The mainstream media and The White House are warning of a coming apocalypse brought on by “draconian” spending cuts in the budget sequester that is to kick in on March 1. And “draconian” spending cuts at the federal level are a bad thing? Are they seriously telling us we’ll be OK if we keep spending like we are ???
Here in North Carolina, we’re getting stories about how the sequester will surely wreck the economy for the Fayetteville area — home to Fort Bragg and the 82nd Airborne Division.
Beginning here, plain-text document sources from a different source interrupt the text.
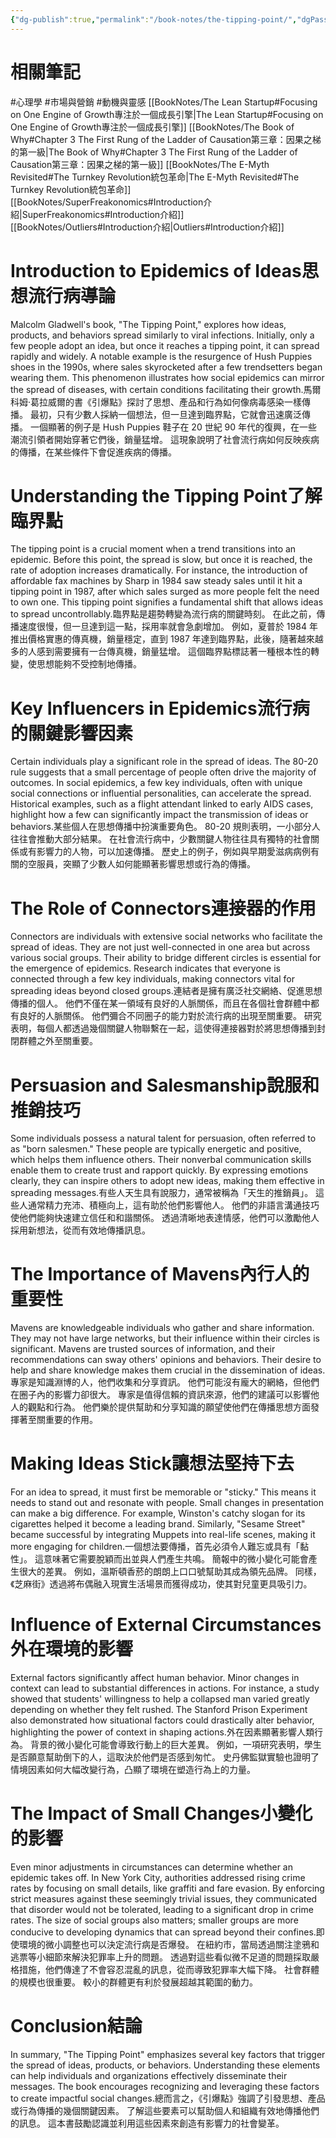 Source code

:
 ```yaml
---
{"dg-publish":true,"permalink":"/book-notes/the-tipping-point/","dgPassFrontmatter":true,"created":"2024-11-24T10:41:53.296+08:00","updated":"2024-11-28T11:59:46.897+08:00"}
---
```


# 相關筆記
#心理學 #市場與營銷 #動機與靈感 
[[BookNotes/The Lean Startup#Focusing on One Engine of Growth專注於一個成長引擎\|The Lean Startup#Focusing on One Engine of Growth專注於一個成長引擎]]
[[BookNotes/The Book of Why#Chapter 3 The First Rung of the Ladder of Causation第三章：因果之梯的第一級\|The Book of Why#Chapter 3 The First Rung of the Ladder of Causation第三章：因果之梯的第一級]]
[[BookNotes/The E-Myth Revisited#The Turnkey Revolution統包革命\|The E-Myth Revisited#The Turnkey Revolution統包革命]]
[[BookNotes/SuperFreakonomics#Introduction介紹\|SuperFreakonomics#Introduction介紹]]
[[BookNotes/Outliers#Introduction介紹\|Outliers#Introduction介紹]]
# Introduction to Epidemics of Ideas思想流行病導論

Malcolm Gladwell's book, "The Tipping Point," explores how ideas, products, and behaviors spread similarly to viral infections. Initially, only a few people adopt an idea, but once it reaches a tipping point, it can spread rapidly and widely. A notable example is the resurgence of Hush Puppies shoes in the 1990s, where sales skyrocketed after a few trendsetters began wearing them. This phenomenon illustrates how social epidemics can mirror the spread of diseases, with certain conditions facilitating their growth.馬爾科姆‧葛拉威爾的書《引爆點》探討了思想、產品和行為如何像病毒感染一樣傳播。 最初，只有少數人採納一個想法，但一旦達到臨界點，它就會迅速廣泛傳播。 一個顯著的例子是 Hush Puppies 鞋子在 20 世紀 90 年代的復興，在一些潮流引領者開始穿著它們後，銷量猛增。 這現象說明了社會流行病如何反映疾病的傳播，在某些條件下會促進疾病的傳播。

# Understanding the Tipping Point了解臨界點

The tipping point is a crucial moment when a trend transitions into an epidemic. Before this point, the spread is slow, but once it is reached, the rate of adoption increases dramatically. For instance, the introduction of affordable fax machines by Sharp in 1984 saw steady sales until it hit a tipping point in 1987, after which sales surged as more people felt the need to own one. This tipping point signifies a fundamental shift that allows ideas to spread uncontrollably.臨界點是趨勢轉變為流行病的關鍵時刻。 在此之前，傳播速度很慢，但一旦達到這一點，採用率就會急劇增加。 例如，夏普於 1984 年推出價格實惠的傳真機，銷量穩定，直到 1987 年達到臨界點，此後，隨著越來越多的人感到需要擁有一台傳真機，銷量猛增。 這個臨界點標誌著一種根本性的轉變，使思想能夠不受控制地傳播。

# Key Influencers in Epidemics流行病的關鍵影響因素

Certain individuals play a significant role in the spread of ideas. The 80-20 rule suggests that a small percentage of people often drive the majority of outcomes. In social epidemics, a few key individuals, often with unique social connections or influential personalities, can accelerate the spread. Historical examples, such as a flight attendant linked to early AIDS cases, highlight how a few can significantly impact the transmission of ideas or behaviors.某些個人在思想傳播中扮演重要角色。 80-20 規則表明，一小部分人往往會推動大部分結果。 在社會流行病中，少數關鍵人物往往具有獨特的社會關係或有影響力的人物，可以加速傳播。 歷史上的例子，例如與早期愛滋病病例有關的空服員，突顯了少數人如何能顯著影響思想或行為的傳播。

# The Role of Connectors連接器的作用

Connectors are individuals with extensive social networks who facilitate the spread of ideas. They are not just well-connected in one area but across various social groups. Their ability to bridge different circles is essential for the emergence of epidemics. Research indicates that everyone is connected through a few key individuals, making connectors vital for spreading ideas beyond closed groups.連結者是擁有廣泛社交網絡、促進思想傳播的個人。 他們不僅在某一領域有良好的人脈關係，而且在各個社會群體中都有良好的人脈關係。 他們彌合不同圈子的能力對於流行病的出現至關重要。 研究表明，每個人都透過幾個關鍵人物聯繫在一起，這使得連接器對於將思想傳播到封閉群體之外至關重要。

# Persuasion and Salesmanship說服和推銷技巧

Some individuals possess a natural talent for persuasion, often referred to as "born salesmen." These people are typically energetic and positive, which helps them influence others. Their nonverbal communication skills enable them to create trust and rapport quickly. By expressing emotions clearly, they can inspire others to adopt new ideas, making them effective in spreading messages.有些人天生具有說服力，通常被稱為「天生的推銷員」。 這些人通常精力充沛、積極向上，這有助於他們影響他人。 他們的非語言溝通技巧使他們能夠快速建立信任和和諧關係。 透過清晰地表達情感，他們可以激勵他人採用新想法，從而有效地傳播訊息。

# The Importance of Mavens內行人的重要性

Mavens are knowledgeable individuals who gather and share information. They may not have large networks, but their influence within their circles is significant. Mavens are trusted sources of information, and their recommendations can sway others' opinions and behaviors. Their desire to help and share knowledge makes them crucial in the dissemination of ideas.專家是知識淵博的人，他們收集和分享資訊。 他們可能沒有龐大的網絡，但他們在圈子內的影響力卻很大。 專家是值得信賴的資訊來源，他們的建議可以影響他人的觀點和行為。 他們樂於提供幫助和分享知識的願望使他們在傳播思想方面發揮著至關重要的作用。

# Making Ideas Stick讓想法堅持下去

For an idea to spread, it must first be memorable or "sticky." This means it needs to stand out and resonate with people. Small changes in presentation can make a big difference. For example, Winston's catchy slogan for its cigarettes helped it become a leading brand. Similarly, "Sesame Street" became successful by integrating Muppets into real-life scenes, making it more engaging for children.一個想法要傳播，首先必須令人難忘或具有「黏性」。 這意味著它需要脫穎而出並與人們產生共鳴。 簡報中的微小變化可能會產生很大的差異。 例如，溫斯頓香菸的朗朗上口口號幫助其成為領先品牌。 同樣，《芝麻街》透過將布偶融入現實生活場景而獲得成功，使其對兒童更具吸引力。

# Influence of External Circumstances外在環境的影響

External factors significantly affect human behavior. Minor changes in context can lead to substantial differences in actions. For instance, a study showed that students' willingness to help a collapsed man varied greatly depending on whether they felt rushed. The Stanford Prison Experiment also demonstrated how situational factors could drastically alter behavior, highlighting the power of context in shaping actions.外在因素顯著影響人類行為。 背景的微小變化可能會導致行動上的巨大差異。 例如，一項研究表明，學生是否願意幫助倒下的人，這取決於他們是否感到匆忙。 史丹佛監獄實驗也證明了情境因素如何大幅改變行為，凸顯了環境在塑造行為上的力量。

# The Impact of Small Changes小變化的影響

Even minor adjustments in circumstances can determine whether an epidemic takes off. In New York City, authorities addressed rising crime rates by focusing on small details, like graffiti and fare evasion. By enforcing strict measures against these seemingly trivial issues, they communicated that disorder would not be tolerated, leading to a significant drop in crime rates. The size of social groups also matters; smaller groups are more conducive to developing dynamics that can spread beyond their confines.即使環境的微小調整也可以決定流行病是否爆發。 在紐約市，當局透過關注塗鴉和逃票等小細節來解決犯罪率上升的問題。 透過對這些看似微不足道的問題採取嚴格措施，他們傳達了不會容忍混亂的訊息，從而導致犯罪率大幅下降。 社會群體的規模也很重要。 較小的群體更有利於發展超越其範圍的動力。

# Conclusion結論

In summary, "The Tipping Point" emphasizes several key factors that trigger the spread of ideas, products, or behaviors. Understanding these elements can help individuals and organizations effectively disseminate their messages. The book encourages recognizing and leveraging these factors to create impactful social changes.總而言之，《引爆點》強調了引發思想、產品或行為傳播的幾個關鍵因素。 了解這些要素可以幫助個人和組織有效地傳播他們的訊息。 這本書鼓勵認識並利用這些因素來創造有影響力的社會變革。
Many of you may not know, but folks in government have a different definition of “budget cut” than those of us in The Real World. When politicians raise taxes — causing more money to be withheld from our paychecks — we have to actually spend less on some things than we did prior to that tax hike. That’s not the case in government budgeting. Government budget writers tend to figure in an eight percent spending hike per line item for each budget year. If you increase spending for a study on, let’s say, cow flatulation by only FIVE PERCENT in 2014, that is considered a budget cut. Even though you are spending more money on the study than you did in 2013.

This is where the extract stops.